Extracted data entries
-*-
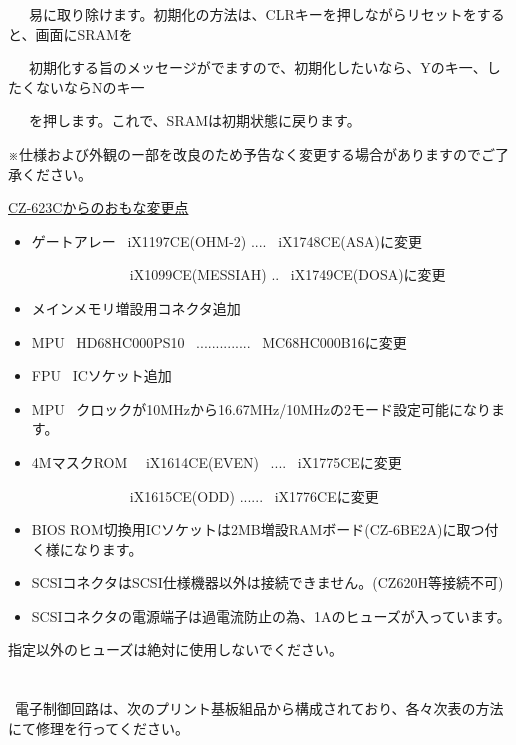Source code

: \documentclass[twoside,a4paper,12pt]{article}
\begin{document}
\ \ \ 易に取り除けます。初期化の方法は、CLRキーを押しながらリセットをすると、画面にSRAMを

\ \ \ 初期化する旨のメッセージがでますので、初期化したいなら、Yのキ一、したくないならNのキ一

\ \ \ を押します。これで、SRAMは初期状態に戻ります。

※仕様および外観のー部を改良のため予告なく変更する場合がありますのでご了承ください。

\newpage

\normalsize\uline{CZ-623Cからのおもな変更点}

\renewcommand{\labelitemi}{\scriptsize●}
\small
\begin{itemize}[leftmargin=25mm, itemsep=-1mm, topsep=1mm]
\item
ゲートアレー \ iX1197CE(OHM-2) .... \ iX1748CE(ASA)に変更

\ \ \ \ \ \ \ \ \ \ \ \ \ \ iX1099CE(MESSIAH) .. \ iX1749CE(DOSA)に変更
\item
メインメモリ増設用コネクタ追加
\item
MPU \ HD68HC000PS10 \ .............. \ MC68HC000B16に変更
\item
FPU \ ICソケット追加
\item
MPU \ クロックが10MHzから16.67MHz/10MHzの2モード設定可能になります。
\item
4MマスクROM \ \ iX1614CE(EVEN) \ .... \ iX1775CEに変更

\ \ \ \ \ \ \ \ \ \ \ \ \ \ iX1615CE(ODD) ...... \ iX1776CEに変更
\item
BIOS ROM切換用ICソケットは2MB増設RAMボード(CZ-6BE2A)に取つ付く様になります。
\item
SCSIコネクタはSCSI仕様機器以外は接続できません。(CZ620H等接続不可)
\item
SCSIコネクタの電源端子は過電流防止の為、1Aのヒューズが入っています。
\end{itemize}

指定以外のヒューズは絶対に使用しないでください。\\\\

\ \\[-3mm]

\scriptsize \ 電子制御回路は、次のプリント基板組品から構成されており、各々次表の方法にて修理を行ってください。\\[-2mm]

\small
\end{document}
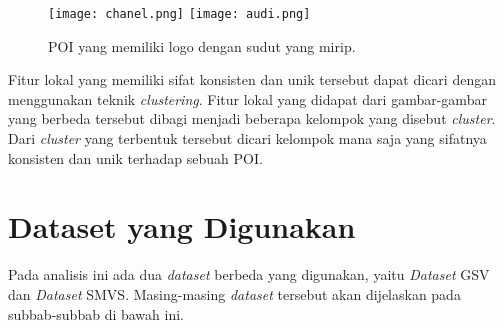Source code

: \begin{figure}[H]
	\centering
	\texttt{[image: chanel.png]}
	\texttt{[image: audi.png]}
	\caption{POI yang memiliki logo dengan sudut yang mirip.}
	\label{fig:logo_tidak_unik}
\end{figure}

Fitur lokal yang memiliki sifat konsisten dan unik tersebut dapat dicari dengan menggunakan teknik \textit{clustering}. Fitur lokal yang didapat dari gambar-gambar yang berbeda tersebut dibagi menjadi beberapa kelompok yang disebut \textit{cluster}. Dari \textit{cluster} yang terbentuk tersebut dicari kelompok mana saja yang sifatnya konsisten dan unik terhadap sebuah POI. 

\section{Dataset yang Digunakan}
Pada analisis ini ada dua \textit{dataset} berbeda yang digunakan, yaitu \textit{Dataset} GSV dan \textit{Dataset} SMVS. Masing-masing \textit{dataset} tersebut akan dijelaskan pada subbab-subbab di bawah ini.
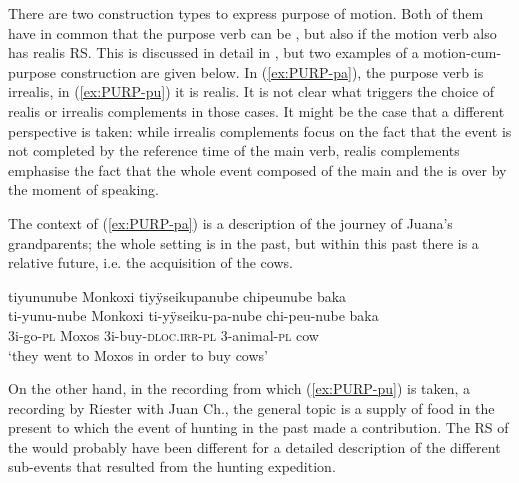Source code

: %
%
There are two construction types to express purpose of motion. Both of them have in common that the purpose verb can be , but also  if the motion verb also has realis RS. This is discussed in detail in , but two examples of a motion-cum-purpose construction are given below. In (\ref{ex:PURP-pa}), the purpose verb is irrealis, in (\ref{ex:PURP-pu}) it is realis. It is not clear what triggers the choice of realis or irrealis complements in those cases. It might be the case that a different perspective is taken: while irrealis complements focus on the fact that the event is not completed by the reference time of the main verb, realis complements emphasise the fact that the whole event composed of the main and the  is over by the moment of speaking.

The context of (\ref{ex:PURP-pa}) is a description of the journey of Juana’s grandparents; the whole setting is in the past, but within this past there is a relative future, i.e. the acquisition of the cows.

\ea\label{ex:PURP-pa}
\begingl 
\glpreamble tiyununube Monkoxi tiyÿseikupanube chipeunube baka\\
\gla ti-yunu-nube Monkoxi ti-yÿseiku-pa-nube chi-peu-nube baka\\ 
\glb 3i-go-\textsc{pl} Moxos 3i-buy-\textsc{dloc.irr}-\textsc{pl} 3-animal-\textsc{pl} cow\\ 
\glft ‘they went to Moxos in order to buy cows’\\ 
\endgl
 \trailingcitation{[jxx-p151016l-2]}
\xe
{}

On the other hand, in the recording from which (\ref{ex:PURP-pu}) is taken, a recording by Riester with Juan Ch., the general topic is a supply of food in the present to which the event of hunting in the past made a contribution. The RS of the  would probably have been different for a detailed description of the different sub-events that resulted from the hunting expedition.

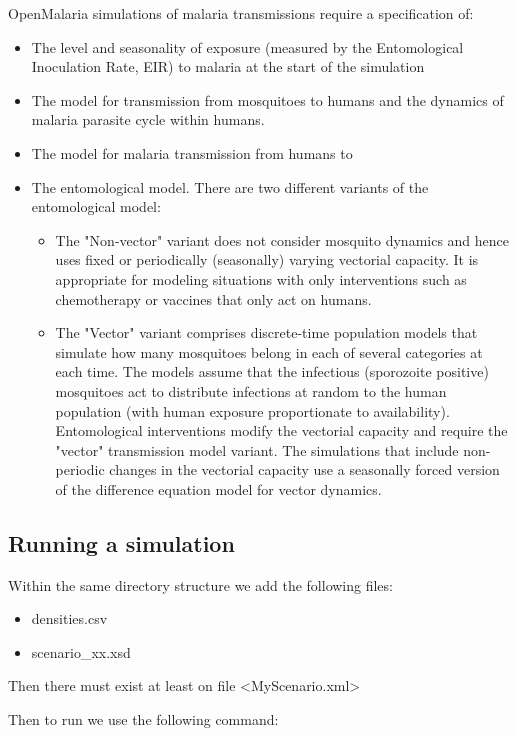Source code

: \documentclass[]{scrartcl}
\begin{document}
OpenMalaria simulations of malaria transmissions require a specification of:
\begin{itemize}
	\item The level and seasonality of exposure (measured by the Entomological Inoculation Rate, EIR) to malaria at the start of the simulation
	\item The model for transmission from mosquitoes to humans and the dynamics of malaria parasite cycle within humans.
	\item The model for malaria transmission from humans to 
	\item The entomological model. There are two different variants of the entomological model:
	\begin{itemize}
    \item The "Non-vector" variant does not consider mosquito dynamics and hence uses fixed or periodically (seasonally) varying vectorial capacity. It is appropriate for modeling situations with only interventions such as chemotherapy or vaccines that only act on humans.
	\item The "Vector" variant comprises discrete-time population models that simulate how many mosquitoes belong in each of several categories at each time. The models assume that the infectious (sporozoite positive) mosquitoes act to distribute infections at random to the human population (with human exposure proportionate to availability). Entomological interventions modify the vectorial capacity and require the "vector" transmission model variant. The simulations that include non-periodic changes in the vectorial capacity use a seasonally forced version of the difference equation model for vector dynamics.
\end{itemize}
\end{itemize}



\subsection{Running a simulation}
Within the same directory structure we add the following files: 

\begin{itemize}
\item densities.csv
\item scenario\_xx.xsd
\end{itemize}
Then there must exist at least on file <MyScenario.xml>

Then to run we use the following command:
\end{document}
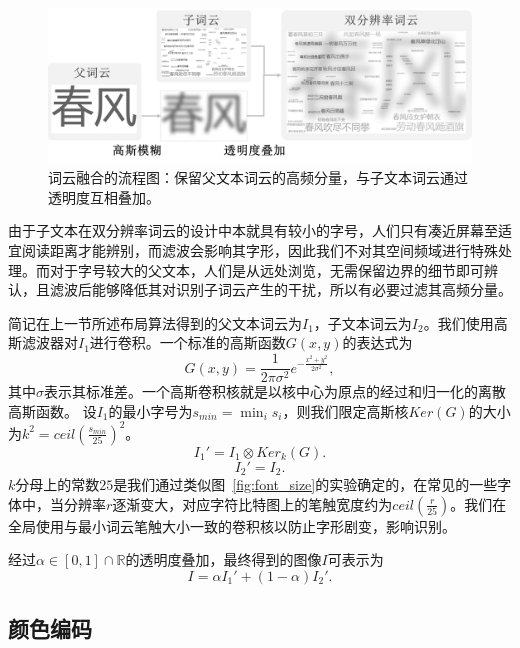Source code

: \begin{figure}[htbp]
	\centering
	\includegraphics[width=\textwidth]{figures/blend.png}
	\caption{词云融合的流程图：保留父文本词云的高频分量，与子文本词云通过透明度互相叠加。}
	\label{fig:blend}
\end{figure}

由于子文本在双分辨率词云的设计中本就具有较小的字号，人们只有凑近屏幕至适宜阅读距离才能辨别，而滤波会影响其字形，因此我们不对其空间频域进行特殊处理。而对于字号较大的父文本，人们是从远处浏览，无需保留边界的细节即可辨认，且滤波后能够降低其对识别子词云产生的干扰，所以有必要过滤其高频分量。

简记在上一节所述布局算法得到的父文本词云为$I_1$，子文本词云为$I_2$。我们使用高斯滤波器对$I_1$进行卷积。一个标准的高斯函数$G(x,y)$的表达式为
\begin{equation*}
G(x,y) = \frac{1}{2\pi \sigma^2}e^{-\frac{x^2+y^2}{2\sigma^2}},
\end{equation*}
其中$\sigma$表示其标准差。一个高斯卷积核就是以核中心为原点的经过和归一化的离散高斯函数。
设$I_1$的最小字号为$s_{min} = \min_{i} s_i$，则我们限定高斯核$Ker(G)$的大小为$k^2 = ceil(\frac{s_{min}}{25})^2$。
\begin{equation*}
I_1' = I_1 \otimes Ker_k(G).
\end{equation*}
\begin{equation*}
I_2' = I_2.
\end{equation*}
$k$分母上的常数$25$是我们通过类似图~\ref{fig:font_size}的实验确定的，在常见的一些字体中，当分辨率$r$逐渐变大，对应字符比特图上的笔触宽度约为$ceil(\frac{r}{25})$。我们在全局使用与最小词云笔触大小一致的卷积核以防止字形剧变，影响识别。

经过$\alpha\in [0,1]\cap \mathbb{R}$的透明度叠加，最终得到的图像$I$可表示为
\begin{equation*}
I = \alpha I_1' + (1-\alpha)I_2'.
\end{equation*}


\subsection{颜色编码}

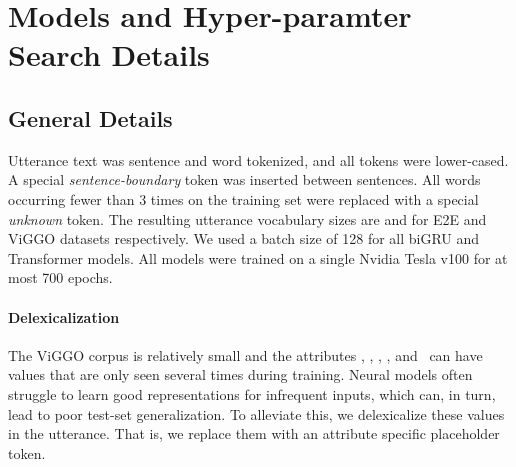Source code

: \section{Models and Hyper-paramter Search Details}
\label{app:hps}

\subsection{General Details}

Utterance text was sentence and word tokenized, and all tokens were
lower-cased. A special \textit{sentence-boundary} token was inserted between
sentences. All words occurring fewer than 3 times on the training set were
replaced with a special \textit{unknown} token.  The resulting utterance
vocabulary sizes are  and  for E2E and ViGGO
datasets respectively.  We used a batch size of 128 for all biGRU and
Transformer models.  All models were trained on a single Nvidia Tesla v100 for
at most 700 epochs.

\paragraph{Delexicalization} The ViGGO corpus is relatively small and the
attributes , , ,
, and ~can have values that are
only seen several times during training. Neural models often struggle to learn
good representations for infrequent inputs, which can, in turn, lead to poor
test-set generalization. To alleviate this, we delexicalize these values in
the utterance. That is, we replace them with an attribute specific placeholder
token.

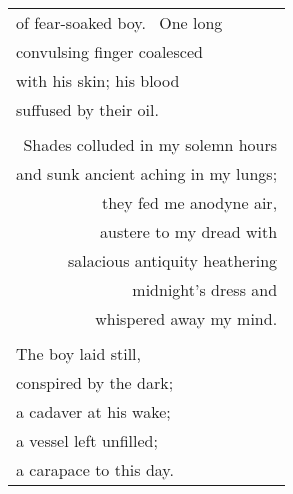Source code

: \documentclass{article}
\begin{document}
\begin{center}
\begin{tabular}{l}
of fear-soaked boy.  One long \\
convulsing finger coalesced \\
with his skin; his blood \\
suffused by their oil. \\
\\
\multicolumn{1}{r}{Shades colluded in my solemn hours} \\
\multicolumn{1}{r}{and sunk ancient aching in my lungs;} \\
\multicolumn{1}{r}{they fed me anodyne air,} \\
\multicolumn{1}{r}{austere to my dread with} \\
\multicolumn{1}{r}{salacious antiquity heathering} \\
\multicolumn{1}{r}{midnight's dress and} \\
\multicolumn{1}{r}{whispered away my mind.} \\
\\
The boy laid still, \\
conspired by the dark; \\
a cadaver at his wake; \\
a vessel left unfilled; \\
a carapace to this day. \\
\end{tabular}
\end{center}
\end{document}
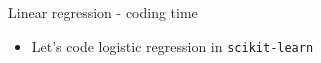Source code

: \documentclass[aspectratio=169]{beamer}
\begin{document}
\begin{frame}{Linear regression - coding time}
    \begin{itemize}
        \item Let's code logistic regression in \texttt{scikit-learn}
    \end{itemize}
\end{frame}

\end{document}
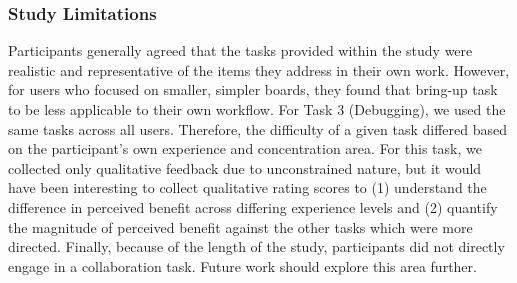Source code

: \documentclass [11pt, proquest] {uwthesis}[2020/02/24]
\begin{document}
    
\subsubsection{Study Limitations}    

Participants generally agreed that the tasks provided within the study were realistic and representative of the items they address in their own work. However, for users who focused on smaller, simpler boards, they found that bring-up task to be less applicable to their own workflow. For Task 3 (Debugging), we used the same tasks across all users. Therefore, the difficulty of a given task differed  based on the participant's own experience and concentration area. For this task, we collected only qualitative feedback due to unconstrained nature, but it would have been interesting to collect qualitative rating scores to (1) understand the difference in perceived benefit across differing experience levels and (2) quantify the magnitude of perceived benefit against the other tasks which were more directed. Finally, because of the length of the study, participants did not directly engage in a collaboration task. Future work should explore this area further.

    
\end{document}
-*-
● THE PROBLEM
Across all lines of the data above, count those that contain the word "sigma", giving the number without further comment.

● WRITTEN RESPONSE
2